--- Supplied records Enclosed Below ---

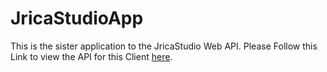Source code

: # JricaStudioApp

This is the sister application to the JricaStudio Web API. Please Follow this Link to view the API for this Client [here](https://github.com/RoyceHGill/JricaStudioWebApi). 
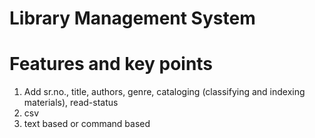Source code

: Library Management System
==========================

Features and key points
=========

1. Add sr.no., title, authors, genre, cataloging (classifying and indexing materials), read-status
2. csv
3. text based or command based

--- End of Enclosed Supplied records ---

■ **What you are asked to do**: Exactly the lines from the one containing "Features and key points" through the end of the records above should be returned, with both ends kept.

■ **Output for this task**:
Features and key points
=========

1. Add sr.no., title, authors, genre, cataloging (classifying and indexing materials), read-status
2. csv
3. text based or command based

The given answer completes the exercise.